Of course, not only do the performers in this production need to think about the character they are embodying, but they also have to consider the audience that is in front of them and the audience that is out listening in radioland. The fact that this is a live broadcast, “Makes the stakes a little higher,” Trahanis says. “It taps into your sense of responsibility,” he says, explaining that the actors want to share the experience with everyone listening. 

While Trahanis and names like Stephen James and  William ‘Bill’ Lee (George Bailey in the show), who is a veteran to the show — this being his 10th production — bring a plethora of experience to the stage, there is also room for new and novice voices (And, no, we are not referencing a drunk audience member who might feel the need to get a little vocal during the performance.).  “We have a very experienced group of actors who have been in the business of voice overs at different levels,” say Trahanis, and when thinking back on rehearsals he thought about how the kids and the seasoned professionals all submerged into their characters so deeply that he couldn’t help but look at his co-director Stephen James and say, “We have a show now.” 

They have more than a show, though, because this production is also a benefit. The Nola Voice Talent Foundation is a 501(c)3 that provides education and opportunities to the community at large. They help provide funds for other non-profits, and this production is one of their main fund raisers.

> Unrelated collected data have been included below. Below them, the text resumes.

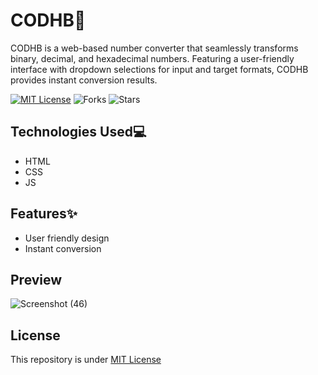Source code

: # CODHB🚀
CODHB is a web-based number converter that seamlessly transforms binary, decimal, and hexadecimal numbers. Featuring a user-friendly interface with dropdown selections for input and target formats, CODHB provides instant conversion results.

[![MIT License](https://img.shields.io/badge/License-MIT-green.svg)](https://github.com/Harshit2012/CODHB?tab=MIT-1-ov-file#readme)
![Forks](https://img.shields.io/github/forks/harshit2012/codhb)
![Stars](https://img.shields.io/github/stars/harshit2012/codhb)

## Technologies Used💻
- HTML
- CSS
- JS

## Features✨
- User friendly design
- Instant conversion

## Preview
![Screenshot (46)](https://github.com/Harshit2012/CODHB/assets/105143145/754716c6-be41-475b-9920-c84d33913d42)

## License
This repository is under [MIT License](https://github.com/Harshit2012/CODHB?tab=MIT-1-ov-file)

This link between entertainment and giving back coincides perfectly with the message that It’s a Wonderful Life sets out to convey, and The Nola Voice Talent Foundation is making sure that those angel wings referenced in the film take flight all year round. As Stephen James says about giving the to community and getting involved, “You gotta do stuff.” 

From the production of “It’s a Wonderful Life.” (Photo by: Nola Voice Talent)

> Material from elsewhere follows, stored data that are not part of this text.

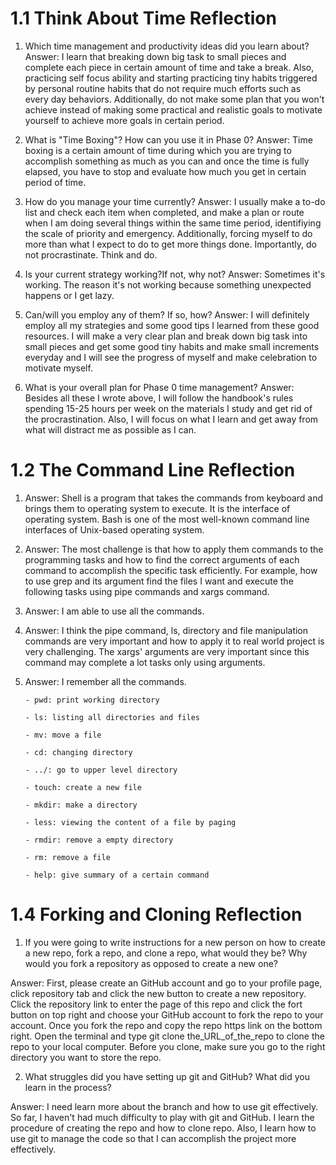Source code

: # 1.1 Think About Time Reflection

1. Which time management and productivity ideas did you learn about?
   Answer: I learn that breaking down big task to small pieces and complete each piece in certain amount of time and take a break. Also, practicing self focus ability and starting practicing tiny habits triggered by personal routine habits that do not require much efforts such as every day behaviors.
   Additionally, do not make some plan that you won't achieve instead of making some practical and realistic goals to motivate yourself to achieve more goals in certain period.

2. What is "Time Boxing"? How can you use it in Phase 0?
   Answer: Time boxing is a certain amount of time during which you are trying to accomplish something as much as you can and once the time is fully elapsed, you have to stop and evaluate how much you get in certain period of time.

3. How do you manage your time currently?
   Answer: I usually make a to-do list and check each item when completed, and make a plan or route when I am doing several things within the same time period, identifiying the scale of priority and emergency. Additionally, forcing myself to do more than what I expect to do to get more things done.
   Importantly, do not procrastinate. Think and do.

4. Is your current strategy working?If not, why not?
   Answer: Sometimes it's working. The reason it's not working because something unexpected happens or I get lazy.

5. Can/will you employ any of them? If so, how?
   Answer: I will definitely employ all my strategies and some good tips I learned from these good resources. I will make a very clear plan and break down big task into small pieces and get some good tiny habits and make small increments everyday and I will see the progress of myself and make celebration to motivate myself.

6. What is your overall plan for Phase 0 time management?
   Answer: Besides all these I wrote above, I will follow the handbook's rules spending 15-25 hours per week on the materials I study and get rid of the procrastination. Also, I will focus on what I learn and get away from what will distract me as possible as I can.

# 1.2 The Command Line Reflection

  1. Answer: Shell is a program that takes the commands from keyboard and brings them to operating system to execute. It is the interface of operating system. Bash is one of the most well-known command line interfaces of Unix-based operating system.

  2. Answer: The most challenge is that how to apply them commands to the programming tasks and how to find the correct arguments of each command to accomplish the specific task efficiently. For example, how to use grep and its argument find the files I want and execute the following tasks using pipe commands and xargs command.

  3. Answer: I am able to use all the commands.

  4. Answer: I think the pipe command, ls, directory and file manipulation commands are very important and how to apply it to real world project is very challenging. The xargs' arguments are very important since this command may complete a lot tasks only using arguments.

  5. Answer: I remember all the commands. 

         - pwd: print working directory

         - ls: listing all directories and files 

         - mv: move a file

         - cd: changing directory

         - ../: go to upper level directory

         - touch: create a new file

         - mkdir: make a directory

         - less: viewing the content of a file by paging

         - rmdir: remove a empty directory

         - rm: remove a file

         - help: give summary of a certain command

# 1.4 Forking and Cloning Reflection

1. If you were going to write instructions for a new person on how to create a new repo, fork a repo, and clone a repo, what would they be? Why would you fork a repository as opposed to create a new one?

Answer: First, please create an GitHub account and go to your profile page, click repository tab and click the new button to create a new repository. Click the repository link to enter the page of this repo and click the fort button on top right and choose your GitHub account to fork the repo to your account. Once you fork the repo and copy the repo https link on the bottom right. Open the terminal and type git clone the_URL_of_the_repo to clone the repo to your local computer. Before you clone, make sure you go to the right directory you want to store the repo.

2. What struggles did you have setting up git and GitHub? What did you learn in the process?

Answer: I need learn more about the branch and how to use git effectively. So far, I haven't had much difficulty to play with git and GitHub. I learn the procedure of creating the repo and how to clone repo. Also, I learn how to use git to manage the code so that I can accomplish the project more effectively.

George Trahanis knows this motto by heart, seeing that he moved to New Orleans in 2015 from New York City, and has jumped into the theater scene here. Having starred in I Wrote a Song, which was also performed at Cafe Istanbul, Trahanis is thrilled to be back with the cast of It’s a Wonderful Life, and his connection with this performance goes like many New Orleans stories. “One of the first people I met in town was Stephen James,” he says. After that, he was cast in It’s a Wonderful Life, “…and it went so well, that he asked me if I’d be interested in co-directing and acting in this year’s production.” 

With fate on his side, Trahanis will take the stage on Friday night with his fellow actors to mix together the history of radio, film, and theater while putting on a show that will affect the future of non-profits and our community. That, indeed, sounds like it’s going to be a wonderful time with It’s a Wonderful Life.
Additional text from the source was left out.